Liste de cadeaux à glisser sous le sapin...
Quelques suggestions à offrir ou à se faire offrir en cette période des fêtes.
En cette fin d'année, le comité de rédaction de DUPALA vous suggère une liste d'idées de cadeaux à partager :
1. Kate Atkinson, Dans les coulisses du musée, Bourgeois, coll. Un pas en avant, 2024.
// Jean-François Pondant
Dès l'instant précis de sa conception, une nuit de 1951, la petite Ruby Lennox a commencé à voir, à comprendre, à sentir. En particulier, elle sait qu'on se serait bien passé d'elle... Et la voilà qui entreprend de nous raconter, avec un humour et une lucidité féroces, dévastateurs, son histoire, celle de ses parents George et Bunty, petits boutiquiers d'York, de ses sœurs, de toute une famille anglaise moyenne - mais assurément pas ordinaire. Mieux encore : Ruby remonte dans le passé.
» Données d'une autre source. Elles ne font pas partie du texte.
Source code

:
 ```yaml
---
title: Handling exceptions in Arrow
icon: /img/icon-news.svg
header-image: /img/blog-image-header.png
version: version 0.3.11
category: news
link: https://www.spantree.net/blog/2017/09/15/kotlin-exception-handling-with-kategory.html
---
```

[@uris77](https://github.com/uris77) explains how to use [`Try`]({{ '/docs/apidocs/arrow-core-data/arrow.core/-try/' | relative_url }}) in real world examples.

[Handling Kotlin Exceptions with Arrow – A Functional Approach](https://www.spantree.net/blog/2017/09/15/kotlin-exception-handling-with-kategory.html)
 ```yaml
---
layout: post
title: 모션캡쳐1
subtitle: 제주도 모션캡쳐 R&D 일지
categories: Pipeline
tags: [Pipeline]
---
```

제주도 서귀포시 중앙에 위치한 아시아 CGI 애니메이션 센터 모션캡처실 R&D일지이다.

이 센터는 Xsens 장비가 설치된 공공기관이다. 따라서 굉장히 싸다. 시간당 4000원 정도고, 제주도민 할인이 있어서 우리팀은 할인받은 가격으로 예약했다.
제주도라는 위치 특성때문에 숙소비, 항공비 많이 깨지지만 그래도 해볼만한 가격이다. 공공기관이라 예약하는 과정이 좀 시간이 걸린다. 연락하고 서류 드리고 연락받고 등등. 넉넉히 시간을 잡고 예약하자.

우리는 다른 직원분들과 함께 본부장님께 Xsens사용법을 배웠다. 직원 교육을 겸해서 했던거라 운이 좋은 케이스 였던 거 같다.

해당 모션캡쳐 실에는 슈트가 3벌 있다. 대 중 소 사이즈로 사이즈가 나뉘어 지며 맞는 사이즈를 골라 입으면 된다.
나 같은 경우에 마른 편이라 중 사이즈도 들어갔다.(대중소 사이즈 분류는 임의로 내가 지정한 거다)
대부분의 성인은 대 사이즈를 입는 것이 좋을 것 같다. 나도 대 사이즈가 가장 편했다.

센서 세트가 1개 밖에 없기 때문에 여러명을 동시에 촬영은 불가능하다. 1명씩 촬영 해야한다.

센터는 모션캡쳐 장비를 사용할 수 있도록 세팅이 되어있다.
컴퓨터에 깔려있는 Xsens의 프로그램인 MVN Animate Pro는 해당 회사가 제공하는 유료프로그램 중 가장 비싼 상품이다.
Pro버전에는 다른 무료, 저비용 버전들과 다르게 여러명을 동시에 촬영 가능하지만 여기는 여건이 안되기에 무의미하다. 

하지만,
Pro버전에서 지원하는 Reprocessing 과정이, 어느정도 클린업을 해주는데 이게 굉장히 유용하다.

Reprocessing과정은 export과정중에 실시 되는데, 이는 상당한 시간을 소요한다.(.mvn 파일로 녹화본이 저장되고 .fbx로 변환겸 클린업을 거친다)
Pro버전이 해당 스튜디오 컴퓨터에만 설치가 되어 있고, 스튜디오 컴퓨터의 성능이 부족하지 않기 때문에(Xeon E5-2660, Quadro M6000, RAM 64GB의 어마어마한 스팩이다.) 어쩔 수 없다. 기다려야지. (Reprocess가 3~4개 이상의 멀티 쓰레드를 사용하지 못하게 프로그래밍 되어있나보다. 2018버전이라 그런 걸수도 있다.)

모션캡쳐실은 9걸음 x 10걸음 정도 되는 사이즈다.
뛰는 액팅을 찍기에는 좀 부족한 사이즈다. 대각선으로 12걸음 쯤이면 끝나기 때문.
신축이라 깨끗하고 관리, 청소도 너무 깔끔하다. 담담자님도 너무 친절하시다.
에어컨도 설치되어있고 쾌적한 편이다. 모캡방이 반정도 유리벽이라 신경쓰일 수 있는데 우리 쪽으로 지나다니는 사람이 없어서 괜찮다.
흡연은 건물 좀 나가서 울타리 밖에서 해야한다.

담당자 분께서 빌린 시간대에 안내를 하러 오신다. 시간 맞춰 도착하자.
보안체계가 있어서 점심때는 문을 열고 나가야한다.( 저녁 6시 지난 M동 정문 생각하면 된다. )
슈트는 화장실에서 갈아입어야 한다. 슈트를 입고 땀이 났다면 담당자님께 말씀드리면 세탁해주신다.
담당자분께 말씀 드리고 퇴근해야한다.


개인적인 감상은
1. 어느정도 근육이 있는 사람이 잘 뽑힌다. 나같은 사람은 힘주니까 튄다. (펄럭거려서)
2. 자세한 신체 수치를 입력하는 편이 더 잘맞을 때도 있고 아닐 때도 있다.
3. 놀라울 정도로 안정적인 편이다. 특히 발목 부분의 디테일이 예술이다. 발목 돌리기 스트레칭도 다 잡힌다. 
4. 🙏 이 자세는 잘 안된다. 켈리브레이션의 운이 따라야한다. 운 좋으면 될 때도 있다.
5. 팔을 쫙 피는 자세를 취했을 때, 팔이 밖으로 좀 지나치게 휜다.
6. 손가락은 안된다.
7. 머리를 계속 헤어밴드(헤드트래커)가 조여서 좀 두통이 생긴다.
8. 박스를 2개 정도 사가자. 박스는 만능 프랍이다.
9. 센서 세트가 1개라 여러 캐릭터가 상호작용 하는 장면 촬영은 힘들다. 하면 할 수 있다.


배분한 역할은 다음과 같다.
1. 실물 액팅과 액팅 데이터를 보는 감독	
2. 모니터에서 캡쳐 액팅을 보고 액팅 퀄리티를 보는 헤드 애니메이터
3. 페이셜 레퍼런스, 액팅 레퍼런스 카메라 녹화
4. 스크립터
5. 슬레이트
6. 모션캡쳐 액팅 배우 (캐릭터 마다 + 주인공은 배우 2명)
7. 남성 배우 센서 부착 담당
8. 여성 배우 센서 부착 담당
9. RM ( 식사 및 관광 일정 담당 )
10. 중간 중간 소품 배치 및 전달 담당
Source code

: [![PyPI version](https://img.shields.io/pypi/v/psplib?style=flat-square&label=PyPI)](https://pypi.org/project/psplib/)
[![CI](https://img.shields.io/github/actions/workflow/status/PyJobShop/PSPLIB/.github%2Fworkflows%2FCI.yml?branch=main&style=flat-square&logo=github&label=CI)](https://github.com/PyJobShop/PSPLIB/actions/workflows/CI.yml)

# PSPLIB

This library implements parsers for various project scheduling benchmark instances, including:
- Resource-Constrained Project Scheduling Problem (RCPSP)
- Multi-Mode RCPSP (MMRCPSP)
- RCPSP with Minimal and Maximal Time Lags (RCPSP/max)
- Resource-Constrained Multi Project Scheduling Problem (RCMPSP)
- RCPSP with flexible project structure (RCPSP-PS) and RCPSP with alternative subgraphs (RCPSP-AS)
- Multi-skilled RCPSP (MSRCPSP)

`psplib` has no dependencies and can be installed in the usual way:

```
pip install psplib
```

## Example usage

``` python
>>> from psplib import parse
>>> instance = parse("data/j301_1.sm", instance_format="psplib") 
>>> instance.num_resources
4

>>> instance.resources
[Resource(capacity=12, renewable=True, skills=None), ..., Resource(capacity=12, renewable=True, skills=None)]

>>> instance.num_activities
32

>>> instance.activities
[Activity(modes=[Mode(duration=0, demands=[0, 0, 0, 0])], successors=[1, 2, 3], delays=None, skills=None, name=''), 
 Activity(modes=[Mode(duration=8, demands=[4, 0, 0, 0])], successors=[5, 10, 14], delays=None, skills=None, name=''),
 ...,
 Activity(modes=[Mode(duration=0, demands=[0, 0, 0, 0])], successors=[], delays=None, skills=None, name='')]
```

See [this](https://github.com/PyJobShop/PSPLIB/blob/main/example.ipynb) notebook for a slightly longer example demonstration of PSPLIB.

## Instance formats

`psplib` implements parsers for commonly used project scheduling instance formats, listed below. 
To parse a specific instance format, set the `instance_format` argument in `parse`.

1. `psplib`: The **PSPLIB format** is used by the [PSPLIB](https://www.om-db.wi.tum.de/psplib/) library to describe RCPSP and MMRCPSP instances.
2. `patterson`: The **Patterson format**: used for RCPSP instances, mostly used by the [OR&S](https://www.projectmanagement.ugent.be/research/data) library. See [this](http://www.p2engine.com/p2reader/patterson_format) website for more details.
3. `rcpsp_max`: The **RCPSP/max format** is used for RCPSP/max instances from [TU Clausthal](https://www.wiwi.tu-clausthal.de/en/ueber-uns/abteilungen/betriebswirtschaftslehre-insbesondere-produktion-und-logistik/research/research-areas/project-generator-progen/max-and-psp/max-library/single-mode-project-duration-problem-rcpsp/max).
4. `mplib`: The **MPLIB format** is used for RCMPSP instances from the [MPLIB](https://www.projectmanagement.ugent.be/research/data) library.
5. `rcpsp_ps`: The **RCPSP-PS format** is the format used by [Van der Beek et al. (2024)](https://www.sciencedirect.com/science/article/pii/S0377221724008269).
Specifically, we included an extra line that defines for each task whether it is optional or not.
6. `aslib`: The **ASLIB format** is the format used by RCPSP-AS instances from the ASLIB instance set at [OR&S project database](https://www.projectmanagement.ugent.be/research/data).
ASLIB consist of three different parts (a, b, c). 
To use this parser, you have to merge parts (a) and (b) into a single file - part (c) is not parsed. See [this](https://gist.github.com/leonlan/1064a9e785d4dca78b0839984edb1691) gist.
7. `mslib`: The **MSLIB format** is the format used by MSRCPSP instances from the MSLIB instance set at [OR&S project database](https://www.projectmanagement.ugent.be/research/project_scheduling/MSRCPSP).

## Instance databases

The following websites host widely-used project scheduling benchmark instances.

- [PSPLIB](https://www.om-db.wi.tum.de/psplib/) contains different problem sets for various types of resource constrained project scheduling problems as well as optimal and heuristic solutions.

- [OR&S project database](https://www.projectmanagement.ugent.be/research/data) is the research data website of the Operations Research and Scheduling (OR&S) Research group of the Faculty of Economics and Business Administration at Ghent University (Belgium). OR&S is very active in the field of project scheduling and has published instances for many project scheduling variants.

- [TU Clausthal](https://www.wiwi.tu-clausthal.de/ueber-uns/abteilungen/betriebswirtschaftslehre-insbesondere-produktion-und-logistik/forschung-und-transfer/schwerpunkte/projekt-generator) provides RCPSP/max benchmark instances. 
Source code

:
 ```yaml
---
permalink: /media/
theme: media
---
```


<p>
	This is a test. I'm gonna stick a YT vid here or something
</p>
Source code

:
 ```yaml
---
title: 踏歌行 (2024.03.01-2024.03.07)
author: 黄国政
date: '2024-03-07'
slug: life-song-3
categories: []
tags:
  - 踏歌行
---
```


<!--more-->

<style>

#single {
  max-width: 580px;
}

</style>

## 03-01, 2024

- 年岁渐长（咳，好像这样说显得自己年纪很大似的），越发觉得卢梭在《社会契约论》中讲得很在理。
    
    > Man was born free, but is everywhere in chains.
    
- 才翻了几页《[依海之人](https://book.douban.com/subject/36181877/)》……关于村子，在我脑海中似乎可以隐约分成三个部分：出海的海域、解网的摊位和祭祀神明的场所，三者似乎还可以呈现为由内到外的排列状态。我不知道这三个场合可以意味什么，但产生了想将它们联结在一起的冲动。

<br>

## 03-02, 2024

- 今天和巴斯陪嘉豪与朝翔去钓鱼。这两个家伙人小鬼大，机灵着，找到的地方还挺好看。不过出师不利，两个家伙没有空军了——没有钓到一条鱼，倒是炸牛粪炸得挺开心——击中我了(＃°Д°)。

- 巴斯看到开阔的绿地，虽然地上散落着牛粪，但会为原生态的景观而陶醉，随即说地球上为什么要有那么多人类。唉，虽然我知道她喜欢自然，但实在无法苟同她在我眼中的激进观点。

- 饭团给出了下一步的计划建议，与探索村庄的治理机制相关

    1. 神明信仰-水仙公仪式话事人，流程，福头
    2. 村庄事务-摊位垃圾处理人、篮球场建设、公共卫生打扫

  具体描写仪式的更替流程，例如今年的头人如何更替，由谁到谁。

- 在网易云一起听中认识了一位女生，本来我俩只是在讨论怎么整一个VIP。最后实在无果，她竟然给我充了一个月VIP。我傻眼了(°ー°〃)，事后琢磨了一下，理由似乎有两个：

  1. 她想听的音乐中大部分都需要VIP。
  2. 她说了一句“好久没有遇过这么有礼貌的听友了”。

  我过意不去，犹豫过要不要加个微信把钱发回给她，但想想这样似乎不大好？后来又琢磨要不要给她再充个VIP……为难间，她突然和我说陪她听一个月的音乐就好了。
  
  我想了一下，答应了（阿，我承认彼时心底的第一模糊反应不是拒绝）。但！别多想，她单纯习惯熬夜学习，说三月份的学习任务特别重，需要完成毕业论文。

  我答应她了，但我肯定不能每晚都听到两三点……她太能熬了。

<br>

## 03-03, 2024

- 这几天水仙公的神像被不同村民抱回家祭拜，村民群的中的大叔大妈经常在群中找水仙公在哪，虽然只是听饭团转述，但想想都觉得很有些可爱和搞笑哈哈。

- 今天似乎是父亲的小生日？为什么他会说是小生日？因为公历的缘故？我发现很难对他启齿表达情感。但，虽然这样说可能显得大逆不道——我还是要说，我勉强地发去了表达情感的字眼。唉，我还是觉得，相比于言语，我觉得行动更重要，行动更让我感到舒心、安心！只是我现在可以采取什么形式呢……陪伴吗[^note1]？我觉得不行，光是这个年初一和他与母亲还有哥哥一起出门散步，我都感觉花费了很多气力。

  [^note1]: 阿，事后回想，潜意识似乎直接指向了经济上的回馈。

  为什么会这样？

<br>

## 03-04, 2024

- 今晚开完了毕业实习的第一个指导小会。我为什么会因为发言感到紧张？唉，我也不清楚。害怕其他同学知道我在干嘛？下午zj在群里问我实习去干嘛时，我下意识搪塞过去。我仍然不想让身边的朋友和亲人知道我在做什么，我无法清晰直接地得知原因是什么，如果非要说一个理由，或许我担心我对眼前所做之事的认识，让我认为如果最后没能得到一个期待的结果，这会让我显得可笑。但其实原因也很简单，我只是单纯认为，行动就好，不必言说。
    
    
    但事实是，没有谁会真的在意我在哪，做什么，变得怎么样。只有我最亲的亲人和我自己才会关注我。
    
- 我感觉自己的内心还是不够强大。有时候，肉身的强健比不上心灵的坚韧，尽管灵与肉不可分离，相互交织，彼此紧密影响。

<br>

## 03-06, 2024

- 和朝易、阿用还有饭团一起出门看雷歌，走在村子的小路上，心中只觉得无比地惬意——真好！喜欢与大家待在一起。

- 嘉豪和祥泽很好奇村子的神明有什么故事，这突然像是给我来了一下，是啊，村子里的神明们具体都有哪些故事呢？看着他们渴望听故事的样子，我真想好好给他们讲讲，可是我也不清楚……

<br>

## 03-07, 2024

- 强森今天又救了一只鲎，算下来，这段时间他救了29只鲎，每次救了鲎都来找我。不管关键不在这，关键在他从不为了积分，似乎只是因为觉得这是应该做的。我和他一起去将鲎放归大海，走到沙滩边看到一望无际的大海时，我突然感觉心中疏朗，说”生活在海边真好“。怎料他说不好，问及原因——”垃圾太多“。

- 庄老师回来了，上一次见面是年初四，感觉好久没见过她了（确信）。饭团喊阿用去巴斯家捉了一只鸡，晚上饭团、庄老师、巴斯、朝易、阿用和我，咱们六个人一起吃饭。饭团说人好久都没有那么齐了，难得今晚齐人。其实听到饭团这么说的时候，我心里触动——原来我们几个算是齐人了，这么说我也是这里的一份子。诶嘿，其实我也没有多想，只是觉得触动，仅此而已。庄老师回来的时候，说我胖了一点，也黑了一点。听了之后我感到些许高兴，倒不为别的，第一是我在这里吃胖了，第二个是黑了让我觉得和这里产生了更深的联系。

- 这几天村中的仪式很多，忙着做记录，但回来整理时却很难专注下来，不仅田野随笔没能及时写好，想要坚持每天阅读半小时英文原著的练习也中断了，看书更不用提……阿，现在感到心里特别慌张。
Si bien qu'à l'Angleterre des années cinquante et soixante se mêlent les images de tout le siècle, de deux guerres mondiales qui ont bouleversé des destinées1.
Dès sa parution en Angleterre, ce premier roman de Kate Atkinson a été salué comme un chef-d'œuvre, pour la subtilité de sa construction, la verve irrésistible de son écriture. Il a obtenu le prix Whitbread 1996, battant au dernier tour Salman Rushdie. En France, la rédaction de Lire l'a élu « meilleur livre de l'année ».
Consécration plus que méritée tant cette chronique familiale, terriblement humaine, est chargée d'émotion et pleine d'humour.
Lire ce roman, c’est se plonger dans un incroyable voyage avec, comme toile de fond, l’histoire anglaise vue à travers le prisme d’une famille ordinaire où la plupart des membres ne prennent pas les bonnes décisions et se retrouvent souvent dans des situations dramatiques. Mais le talent de l’auteure réside surement dans cette faculté de transformer ces moments tragiques en situations burlesques. Un peu comme pour nous dire que l’on peut rire finalement de tout. C’est probablement ce qui m’a le plus séduit dans ce roman : son ton ironique voire cynique.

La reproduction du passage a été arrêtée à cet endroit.